What you will do>
For each line in the records that contains "looking", make a copy.

Content starts

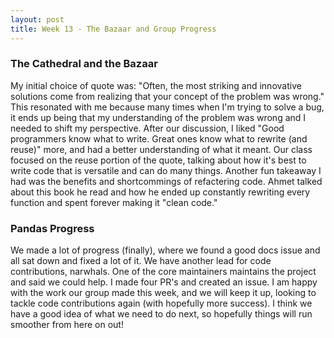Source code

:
 ```yaml
---
layout: post
title: Week 13 - The Bazaar and Group Progress
---
```


<!-- Reflect on our discussion about the lessons from The Cathedral and the Bazaar. Was your choice of favorite lesson afected by the discussion and opinions voiced by other students in the class? -->

### The Cathedral and the Bazaar
My initial choice of quote was: "Often, the most striking and innovative solutions come from realizing that your concept of the problem was wrong." This resonated with me because many times when I'm trying to solve a bug, it ends up being that my understanding of the problem was wrong and I needed to shift my perspective. After our discussion, I liked "Good programmers know what to write. Great ones know what to rewrite (and reuse)" more, and had a better understanding of what it meant. Our class focused on the reuse portion of the quote, talking about how it's best to write code that is versatile and can do many things. Another fun takeaway I had was the benefits and shortcommings of refactering code. Ahmet talked about this book he read and how he ended up constantly rewriting every function and spent forever making it "clean code."
<!--more-->

<!-- Also reflect on your group's progress. What are some challenges that you (as a group) need to overcome? What are some challenges that you (as an individual) need to overcome? -->
### Pandas Progress
We made a lot of progress (finally), where we found a good docs issue and all sat down and fixed a lot of it. We have another lead for code contributions, narwhals. One of the core maintainers maintains the project and said we could help. I made four PR's and created an issue. I am happy with the work our group made this week, and we will keep it up, looking to tackle code contributions again (with hopefully more success). I think we have a good idea of what we need to do next, so hopefully things will run smoother from here on out!

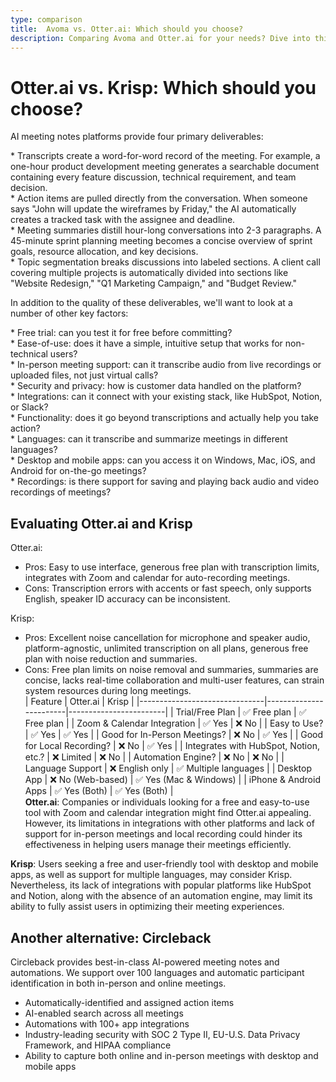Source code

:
 ```yaml
---
type: comparison
title:  Avoma vs. Otter.ai: Which should you choose?
description: Comparing Avoma and Otter.ai for your needs? Dive into this article to evaluate both tools and discover an alternative, Circleback.
---
```


# Otter.ai vs. Krisp: Which should you choose?  
AI meeting notes platforms provide four primary deliverables:  
  
* Transcripts create a word-for-word record of the meeting. For example, a one-hour product development meeting generates a searchable document containing every feature discussion, technical requirement, and team decision.  
* Action items are pulled directly from the conversation. When someone says "John will update the wireframes by Friday," the AI automatically creates a tracked task with the assignee and deadline.  
* Meeting summaries distill hour-long conversations into 2-3 paragraphs. A 45-minute sprint planning meeting becomes a concise overview of sprint goals, resource allocation, and key decisions.  
* Topic segmentation breaks discussions into labeled sections. A client call covering multiple projects is automatically divided into sections like "Website Redesign," "Q1 Marketing Campaign," and "Budget Review."  
  
In addition to the quality of these deliverables, we'll want to look at a number of other key factors:  
  
* Free trial: can you test it for free before committing?  
* Ease-of-use: does it have a simple, intuitive setup that works for non-technical users?  
* In-person meeting support: can it transcribe audio from live recordings or uploaded files, not just virtual calls?  
* Security and privacy: how is customer data handled on the platform?  
* Integrations: can it connect with your existing stack, like HubSpot, Notion, or Slack?  
* Functionality: does it go beyond transcriptions and actually help you take action?  
* Languages: can it transcribe and summarize meetings in different languages?  
* Desktop and mobile apps: can you access it on Windows, Mac, iOS, and Android for on-the-go meetings?  
* Recordings: is there support for saving and playing back audio and video recordings of meetings?    
## Evaluating Otter.ai and Krisp  
Otter.ai:
- Pros: Easy to use interface, generous free plan with transcription limits, integrates with Zoom and calendar for auto-recording meetings.
- Cons: Transcription errors with accents or fast speech, only supports English, speaker ID accuracy can be inconsistent.

Krisp:
- Pros: Excellent noise cancellation for microphone and speaker audio, platform-agnostic, unlimited transcription on all plans, generous free plan with noise reduction and summaries.
- Cons: Free plan limits on noise removal and summaries, summaries are concise, lacks real-time collaboration and multi-user features, can strain system resources during long meetings.  
| Feature                        | Otter.ai               | Krisp                  |
|-------------------------------|------------------------|------------------------|
| Trial/Free Plan                | ✅ Free plan            | ✅ Free plan            |
| Zoom & Calendar Integration    | ✅ Yes                  | ❌ No                   |
| Easy to Use?                   | ✅ Yes                  | ✅ Yes                  |
| Good for In-Person Meetings?   | ❌ No                   | ✅ Yes                  |
| Good for Local Recording?      | ❌ No                   | ✅ Yes                  |
| Integrates with HubSpot, Notion, etc.? | ❌ Limited       | ❌ No                   |
| Automation Engine?             | ❌ No                   | ❌ No                   |
| Language Support               | ❌ English only         | ✅ Multiple languages  |
| Desktop App                    | ❌ No (Web-based)       | ✅ Yes (Mac & Windows)  |
| iPhone & Android Apps          | ✅ Yes (Both)           | ✅ Yes (Both)           |  
**Otter.ai**: Companies or individuals looking for a free and easy-to-use tool with Zoom and calendar integration might find Otter.ai appealing. However, its limitations in integrations with other platforms and lack of support for in-person meetings and local recording could hinder its effectiveness in helping users manage their meetings efficiently.

**Krisp**: Users seeking a free and user-friendly tool with desktop and mobile apps, as well as support for multiple languages, may consider Krisp. Nevertheless, its lack of integrations with popular platforms like HubSpot and Notion, along with the absence of an automation engine, may limit its ability to fully assist users in optimizing their meeting experiences.  
## Another alternative: Circleback  
Circleback provides best-in-class AI-powered meeting notes and automations. We support over 100 languages and automatic participant identification in both in-person and online meetings.  
  
* Automatically-identified and assigned action items  
* AI-enabled search across all meetings  
* Automations with 100+ app integrations  
* Industry-leading security with SOC 2 Type II, EU-U.S. Data Privacy Framework, and HIPAA compliance  
* Ability to capture both online and in-person meetings with desktop and mobile apps  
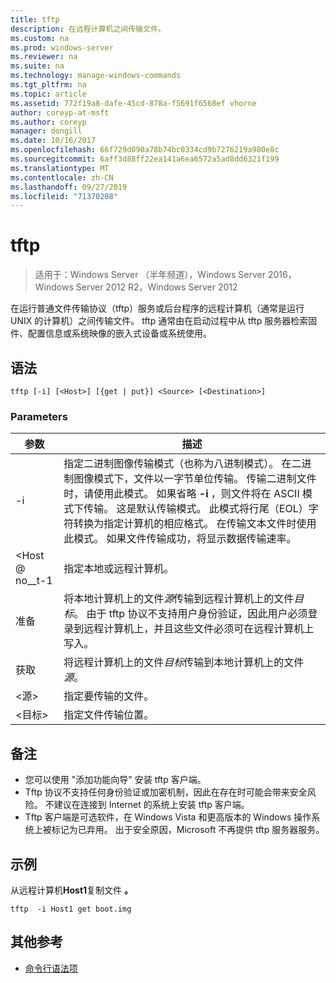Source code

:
 ```yaml
---
title: tftp
description: 在远程计算机之间传输文件。
ms.custom: na
ms.prod: windows-server
ms.reviewer: na
ms.suite: na
ms.technology: manage-windows-commands
ms.tgt_pltfrm: na
ms.topic: article
ms.assetid: 772f19a8-dafe-45cd-878a-f5691f6568ef vhorne
author: coreyp-at-msft
ms.author: coreyp
manager: dongill
ms.date: 10/16/2017
ms.openlocfilehash: 66f729d090a78b74bc0334cd9b7276219a980e8c
ms.sourcegitcommit: 6aff3d88ff22ea141a6ea6572a5ad8dd6321f199
ms.translationtype: MT
ms.contentlocale: zh-CN
ms.lasthandoff: 09/27/2019
ms.locfileid: "71370208"
---
```

# <a name="tftp"></a>tftp

>适用于：Windows Server （半年频道），Windows Server 2016，Windows Server 2012 R2，Windows Server 2012

在运行普通文件传输协议（tftp）服务或后台程序的远程计算机（通常是运行 UNIX 的计算机）之间传输文件。 tftp 通常由在启动过程中从 tftp 服务器检索固件、配置信息或系统映像的嵌入式设备或系统使用。   

## <a name="syntax"></a>语法  
```  
tftp [-i] [<Host>] [{get | put}] <Source> [<Destination>]  
```  

### <a name="parameters"></a>Parameters  
|参数|描述|  
|-------|--------|  
|-i|指定二进制图像传输模式（也称为八进制模式）。 在二进制图像模式下，文件以一字节单位传输。 传输二进制文件时，请使用此模式。 如果省略 **-i** ，则文件将在 ASCII 模式下传输。 这是默认传输模式。 此模式将行尾（EOL）字符转换为指定计算机的相应格式。 在传输文本文件时使用此模式。 如果文件传输成功，将显示数据传输速率。|  
|\<Host @ no__t-1|指定本地或远程计算机。|  
|准备|将本地计算机上的文件*源*传输到远程计算机上的文件*目标*。 由于 tftp 协议不支持用户身份验证，因此用户必须登录到远程计算机上，并且这些文件必须可在远程计算机上写入。|  
|获取|将远程计算机上的文件*目标*传输到本地计算机上的文件*源*。|  
|\<源\>|指定要传输的文件。|  
|\<目标\>|指定文件传输位置。|  

## <a name="remarks"></a>备注  
-   您可以使用 "添加功能向导" 安装 tftp 客户端。  
-   Tftp 协议不支持任何身份验证或加密机制，因此在存在时可能会带来安全风险。 不建议在连接到 Internet 的系统上安装 tftp 客户端。  
-   Tftp 客户端是可选软件，在 Windows Vista 和更高版本的 Windows 操作系统上被标记为已弃用。 出于安全原因，Microsoft 不再提供 tftp 服务器服务。  

## <a name="BKMK_Examples"></a>示例  
从远程计算机**Host1**复制文件 **。**  
```  
tftp  -i Host1 get boot.img  
```  

## <a name="additional-references"></a>其他参考  
-   [命令行语法项](command-line-syntax-key.md)  
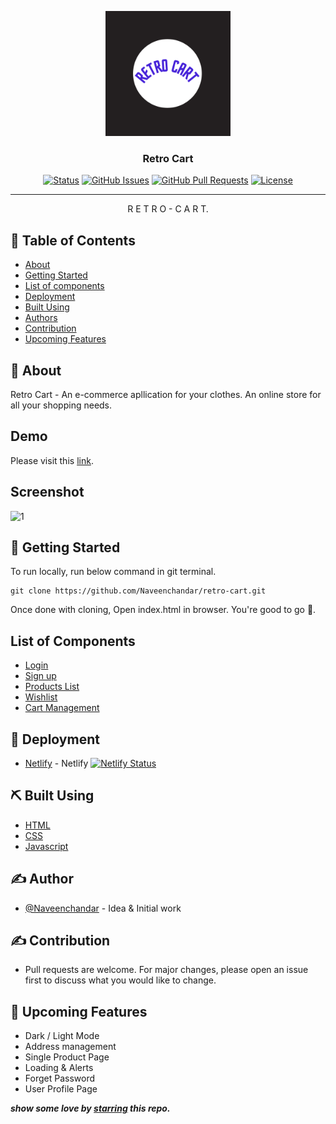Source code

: <p align="center">
  <a href="" rel="noopener">
 <img width=200px height=200px src="./assets/retro_cart_logo.png" alt="Retro Cart"></a>
</p>

<h3 align="center">Retro Cart</h3>

<div align="center">

[![Status](https://img.shields.io/badge/status-active-success.svg)]()
[![GitHub Issues](https://img.shields.io/badge/issues-0-brightgreen)](https://github.com/Naveenchandar/retro-cart/issues)
[![GitHub Pull Requests](https://img.shields.io/badge/pull%20requests-0-brightgreen)](https://github.com/Naveenchandar/retro-cart/pulls)
[![License](https://img.shields.io/badge/license-MIT-blue.svg)](/LICENSE)

</div>

---

<p align="center"> R E T R O - C A R T.
    <br> 
</p>

## 📝 Table of Contents

- [About](#about)
- [Getting Started](#getting_started)
- [List of components](#listofcomponents)
- [Deployment](#deployment)
- [Built Using](#built_using)
- [Authors](#author)
- [Contribution](#contribution)
- [Upcoming Features](#upcomingfeatures)

## 🧐 About <a name = "about"></a>

Retro Cart - An e-commerce apllication for your clothes. An online store for all your shopping needs.

## Demo
Please visit this [link](https://retro-cart.netlify.app/).

## Screenshot
![1](./assets/Retro-Cart-Home.png)
## 🏁 Getting Started <a name = "getting_started"></a>

To run locally, run below command in git terminal.

```
git clone https://github.com/Naveenchandar/retro-cart.git
```
Once done with cloning, Open index.html in browser. You're good to go 🎉.

## List of Components <a name="listofcomponents"></a>

- [Login](https://retro-cart.netlify.app/components/authentication/login.html)
- [Sign up](https://retro-cart.netlify.app/components/authentication/signup.html)
- [Products List](https://retro-cart.netlify.app/components/product-list/product-list.html)
- [Wishlist](https://retro-cart.netlify.app/components/wishlist/wishlist.html)
- [Cart Management](https://retro-cart.netlify.app/components/cart-management/cart-management.html)

## 🚀 Deployment <a name = "deployment"></a>

- [Netlify](https://www.netlify.com/) - Netlify [![Netlify Status](https://api.netlify.com/api/v1/badges/f7f84516-9e59-46f6-9a83-e5da24cb1ce6/deploy-status)](https://app.netlify.com/sites/retro-cart/deploys)

## ⛏️ Built Using <a name = "built_using"></a>

- [HTML](https://developer.mozilla.org/en-US/docs/Web/HTML)
- [CSS](https://developer.mozilla.org/en-US/docs/Web/CSS)
- [Javascript](https://developer.mozilla.org/en-US/docs/Web/JavaScript)

## ✍️ Author <a name = "author"></a>

- [@Naveenchandar](https://github.com/Naveenchandar) - Idea & Initial work

## ✍️ Contribution <a name = "contribution"></a>

- Pull requests are welcome. For major changes, please open an issue first to discuss what you would like to change.


## 🎉 Upcoming Features <a name = "upcomingfeatures"></a>

- Dark / Light Mode
- Address management
- Single Product Page
- Loading & Alerts
- Forget Password
- User Profile Page

***show some love by [starring](https://github.com/Naveenchandar/retro-cart) this repo.***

Content ends

Answer for the task>
We made a lot of progress (finally), where we found a good docs issue and all sat down and fixed a lot of it. We have another lead for code contributions, narwhals. One of the core maintainers maintains the project and said we could help. I made four PR's and created an issue. I am happy with the work our group made this week, and we will keep it up, looking to tackle code contributions again (with hopefully more success). I think we have a good idea of what we need to do next, so hopefully things will run smoother from here on out!
**Otter.ai**: Companies or individuals looking for a free and easy-to-use tool with Zoom and calendar integration might find Otter.ai appealing. However, its limitations in integrations with other platforms and lack of support for in-person meetings and local recording could hinder its effectiveness in helping users manage their meetings efficiently.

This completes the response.